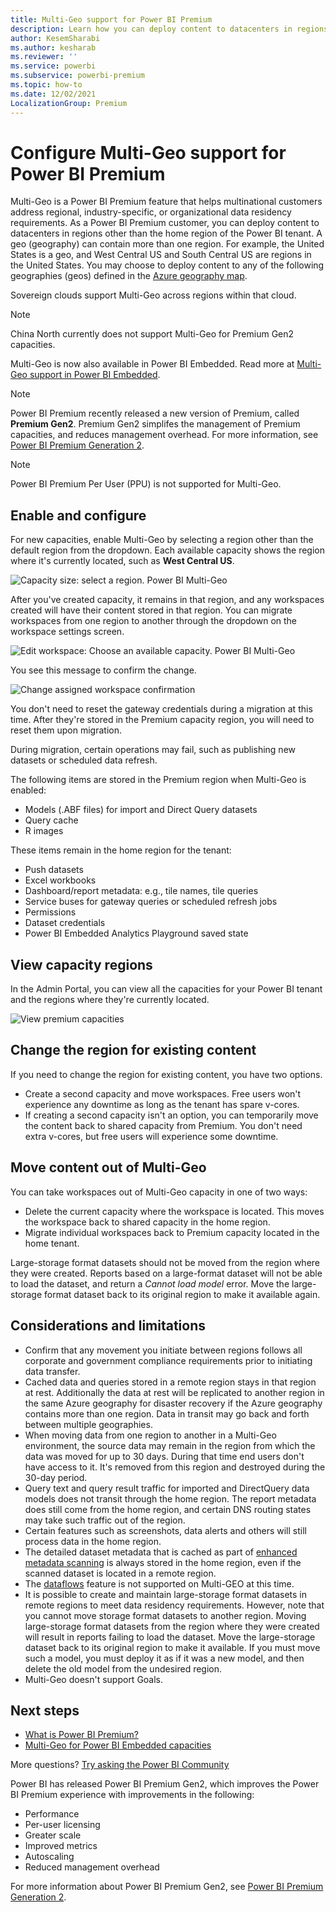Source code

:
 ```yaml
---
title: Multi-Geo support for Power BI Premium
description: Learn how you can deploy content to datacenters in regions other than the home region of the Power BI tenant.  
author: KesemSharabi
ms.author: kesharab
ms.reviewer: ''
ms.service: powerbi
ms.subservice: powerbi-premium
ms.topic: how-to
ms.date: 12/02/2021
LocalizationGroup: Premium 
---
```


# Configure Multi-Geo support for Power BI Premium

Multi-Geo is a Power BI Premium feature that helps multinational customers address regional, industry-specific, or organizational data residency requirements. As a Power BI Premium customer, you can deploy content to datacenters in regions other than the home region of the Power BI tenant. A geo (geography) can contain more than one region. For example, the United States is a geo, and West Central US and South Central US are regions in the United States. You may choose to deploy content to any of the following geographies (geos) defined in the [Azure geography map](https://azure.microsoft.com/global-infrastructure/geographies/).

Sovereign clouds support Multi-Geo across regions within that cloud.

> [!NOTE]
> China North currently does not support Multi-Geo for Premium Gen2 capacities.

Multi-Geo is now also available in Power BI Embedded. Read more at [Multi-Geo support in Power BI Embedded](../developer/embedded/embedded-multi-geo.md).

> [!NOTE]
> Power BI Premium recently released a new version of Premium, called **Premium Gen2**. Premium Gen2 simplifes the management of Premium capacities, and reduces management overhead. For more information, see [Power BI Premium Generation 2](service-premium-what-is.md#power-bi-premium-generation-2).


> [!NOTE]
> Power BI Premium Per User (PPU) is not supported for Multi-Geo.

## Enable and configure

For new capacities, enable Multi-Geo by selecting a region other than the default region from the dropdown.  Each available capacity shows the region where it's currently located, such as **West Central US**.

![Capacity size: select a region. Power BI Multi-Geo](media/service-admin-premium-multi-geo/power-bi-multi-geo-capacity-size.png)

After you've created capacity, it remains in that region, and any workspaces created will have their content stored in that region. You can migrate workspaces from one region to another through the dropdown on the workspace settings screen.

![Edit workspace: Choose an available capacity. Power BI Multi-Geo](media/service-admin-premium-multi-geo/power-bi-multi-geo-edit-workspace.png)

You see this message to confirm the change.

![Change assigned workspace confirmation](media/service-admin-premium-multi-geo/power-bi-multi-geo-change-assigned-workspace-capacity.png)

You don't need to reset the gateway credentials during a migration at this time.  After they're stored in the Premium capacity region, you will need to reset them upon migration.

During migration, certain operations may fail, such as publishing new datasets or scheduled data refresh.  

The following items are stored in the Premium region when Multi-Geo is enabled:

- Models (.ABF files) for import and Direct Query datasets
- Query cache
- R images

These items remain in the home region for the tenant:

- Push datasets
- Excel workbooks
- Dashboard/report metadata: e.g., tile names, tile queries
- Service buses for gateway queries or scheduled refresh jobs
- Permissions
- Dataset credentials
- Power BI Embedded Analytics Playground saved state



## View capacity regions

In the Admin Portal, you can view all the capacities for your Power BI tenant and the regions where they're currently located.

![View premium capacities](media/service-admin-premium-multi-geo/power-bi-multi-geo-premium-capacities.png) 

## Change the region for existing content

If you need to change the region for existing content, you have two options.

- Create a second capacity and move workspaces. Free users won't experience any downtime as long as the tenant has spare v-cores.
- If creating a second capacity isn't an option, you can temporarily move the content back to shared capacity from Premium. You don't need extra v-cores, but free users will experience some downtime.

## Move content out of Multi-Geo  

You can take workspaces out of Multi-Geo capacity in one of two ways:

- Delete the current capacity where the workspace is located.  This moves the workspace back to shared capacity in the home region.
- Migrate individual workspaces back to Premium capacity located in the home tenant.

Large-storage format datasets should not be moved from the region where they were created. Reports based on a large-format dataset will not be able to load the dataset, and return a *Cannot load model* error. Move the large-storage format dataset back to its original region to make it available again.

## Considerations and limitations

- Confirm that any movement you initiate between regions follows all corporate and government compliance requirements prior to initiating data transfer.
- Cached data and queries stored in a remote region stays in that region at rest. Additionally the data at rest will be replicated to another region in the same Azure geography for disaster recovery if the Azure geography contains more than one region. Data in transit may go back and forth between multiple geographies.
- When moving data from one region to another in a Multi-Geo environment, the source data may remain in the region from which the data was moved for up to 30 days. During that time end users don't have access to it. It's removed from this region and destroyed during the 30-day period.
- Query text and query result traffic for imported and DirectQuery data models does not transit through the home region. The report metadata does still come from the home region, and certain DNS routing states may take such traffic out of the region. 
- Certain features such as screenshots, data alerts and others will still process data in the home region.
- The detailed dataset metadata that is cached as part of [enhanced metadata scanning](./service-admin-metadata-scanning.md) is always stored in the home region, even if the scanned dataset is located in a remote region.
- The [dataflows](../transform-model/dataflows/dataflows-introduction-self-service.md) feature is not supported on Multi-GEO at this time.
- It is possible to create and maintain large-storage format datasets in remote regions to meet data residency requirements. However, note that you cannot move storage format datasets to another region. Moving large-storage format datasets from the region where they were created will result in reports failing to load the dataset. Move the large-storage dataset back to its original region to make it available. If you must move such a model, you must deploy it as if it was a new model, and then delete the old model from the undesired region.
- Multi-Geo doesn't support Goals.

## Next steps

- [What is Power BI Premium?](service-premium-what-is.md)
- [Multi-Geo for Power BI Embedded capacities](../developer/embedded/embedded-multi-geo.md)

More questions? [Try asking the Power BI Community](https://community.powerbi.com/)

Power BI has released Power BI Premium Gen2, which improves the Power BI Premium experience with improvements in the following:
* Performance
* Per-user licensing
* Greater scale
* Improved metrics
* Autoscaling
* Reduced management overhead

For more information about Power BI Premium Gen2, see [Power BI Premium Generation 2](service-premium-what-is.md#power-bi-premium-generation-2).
--------------------------------------------------
# [WORK TO BE COMPLETED]
Transcribe the listing above exactly, leaving every picture out.

# [RESULT]
Source code

:
 ```yaml
---
title: Multi-Geo support for Power BI Premium
description: Learn how you can deploy content to datacenters in regions other than the home region of the Power BI tenant.  
author: KesemSharabi
ms.author: kesharab
ms.reviewer: ''
ms.service: powerbi
ms.subservice: powerbi-premium
ms.topic: how-to
ms.date: 12/02/2021
LocalizationGroup: Premium 
---
```


# Configure Multi-Geo support for Power BI Premium

Multi-Geo is a Power BI Premium feature that helps multinational customers address regional, industry-specific, or organizational data residency requirements. As a Power BI Premium customer, you can deploy content to datacenters in regions other than the home region of the Power BI tenant. A geo (geography) can contain more than one region. For example, the United States is a geo, and West Central US and South Central US are regions in the United States. You may choose to deploy content to any of the following geographies (geos) defined in the [Azure geography map](https://azure.microsoft.com/global-infrastructure/geographies/).

Sovereign clouds support Multi-Geo across regions within that cloud.

> [!NOTE]
> China North currently does not support Multi-Geo for Premium Gen2 capacities.

Multi-Geo is now also available in Power BI Embedded. Read more at [Multi-Geo support in Power BI Embedded](../developer/embedded/embedded-multi-geo.md).

> [!NOTE]
> Power BI Premium recently released a new version of Premium, called **Premium Gen2**. Premium Gen2 simplifes the management of Premium capacities, and reduces management overhead. For more information, see [Power BI Premium Generation 2](service-premium-what-is.md#power-bi-premium-generation-2).


> [!NOTE]
> Power BI Premium Per User (PPU) is not supported for Multi-Geo.

## Enable and configure

For new capacities, enable Multi-Geo by selecting a region other than the default region from the dropdown.  Each available capacity shows the region where it's currently located, such as **West Central US**.

![Capacity size: select a region. Power BI Multi-Geo](media/service-admin-premium-multi-geo/power-bi-multi-geo-capacity-size.png)

After you've created capacity, it remains in that region, and any workspaces created will have their content stored in that region. You can migrate workspaces from one region to another through the dropdown on the workspace settings screen.

![Edit workspace: Choose an available capacity. Power BI Multi-Geo](media/service-admin-premium-multi-geo/power-bi-multi-geo-edit-workspace.png)

You see this message to confirm the change.

![Change assigned workspace confirmation](media/service-admin-premium-multi-geo/power-bi-multi-geo-change-assigned-workspace-capacity.png)

You don't need to reset the gateway credentials during a migration at this time.  After they're stored in the Premium capacity region, you will need to reset them upon migration.

During migration, certain operations may fail, such as publishing new datasets or scheduled data refresh.  

The following items are stored in the Premium region when Multi-Geo is enabled:

- Models (.ABF files) for import and Direct Query datasets
- Query cache
- R images

These items remain in the home region for the tenant:

- Push datasets
- Excel workbooks
- Dashboard/report metadata: e.g., tile names, tile queries
- Service buses for gateway queries or scheduled refresh jobs
- Permissions
- Dataset credentials
- Power BI Embedded Analytics Playground saved state



## View capacity regions

In the Admin Portal, you can view all the capacities for your Power BI tenant and the regions where they're currently located.

![View premium capacities](media/service-admin-premium-multi-geo/power-bi-multi-geo-premium-capacities.png) 

## Change the region for existing content

If you need to change the region for existing content, you have two options.

- Create a second capacity and move workspaces. Free users won't experience any downtime as long as the tenant has spare v-cores.
- If creating a second capacity isn't an option, you can temporarily move the content back to shared capacity from Premium. You don't need extra v-cores, but free users will experience some downtime.

## Move content out of Multi-Geo  

You can take workspaces out of Multi-Geo capacity in one of two ways:

- Delete the current capacity where the workspace is located.  This moves the workspace back to shared capacity in the home region.
- Migrate individual workspaces back to Premium capacity located in the home tenant.

Large-storage format datasets should not be moved from the region where they were created. Reports based on a large-format dataset will not be able to load the dataset, and return a *Cannot load model* error. Move the large-storage format dataset back to its original region to make it available again.

## Considerations and limitations

- Confirm that any movement you initiate between regions follows all corporate and government compliance requirements prior to initiating data transfer.
- Cached data and queries stored in a remote region stays in that region at rest. Additionally the data at rest will be replicated to another region in the same Azure geography for disaster recovery if the Azure geography contains more than one region. Data in transit may go back and forth between multiple geographies.
- When moving data from one region to another in a Multi-Geo environment, the source data may remain in the region from which the data was moved for up to 30 days. During that time end users don't have access to it. It's removed from this region and destroyed during the 30-day period.
- Query text and query result traffic for imported and DirectQuery data models does not transit through the home region. The report metadata does still come from the home region, and certain DNS routing states may take such traffic out of the region. 
- Certain features such as screenshots, data alerts and others will still process data in the home region.
- The detailed dataset metadata that is cached as part of [enhanced metadata scanning](./service-admin-metadata-scanning.md) is always stored in the home region, even if the scanned dataset is located in a remote region.
- The [dataflows](../transform-model/dataflows/dataflows-introduction-self-service.md) feature is not supported on Multi-GEO at this time.
- It is possible to create and maintain large-storage format datasets in remote regions to meet data residency requirements. However, note that you cannot move storage format datasets to another region. Moving large-storage format datasets from the region where they were created will result in reports failing to load the dataset. Move the large-storage dataset back to its original region to make it available. If you must move such a model, you must deploy it as if it was a new model, and then delete the old model from the undesired region.
- Multi-Geo doesn't support Goals.

## Next steps

- [What is Power BI Premium?](service-premium-what-is.md)
- [Multi-Geo for Power BI Embedded capacities](../developer/embedded/embedded-multi-geo.md)

More questions? [Try asking the Power BI Community](https://community.powerbi.com/)

Power BI has released Power BI Premium Gen2, which improves the Power BI Premium experience with improvements in the following:
* Performance
* Per-user licensing
* Greater scale
* Improved metrics
* Autoscaling
* Reduced management overhead

For more information about Power BI Premium Gen2, see [Power BI Premium Generation 2](service-premium-what-is.md#power-bi-premium-generation-2).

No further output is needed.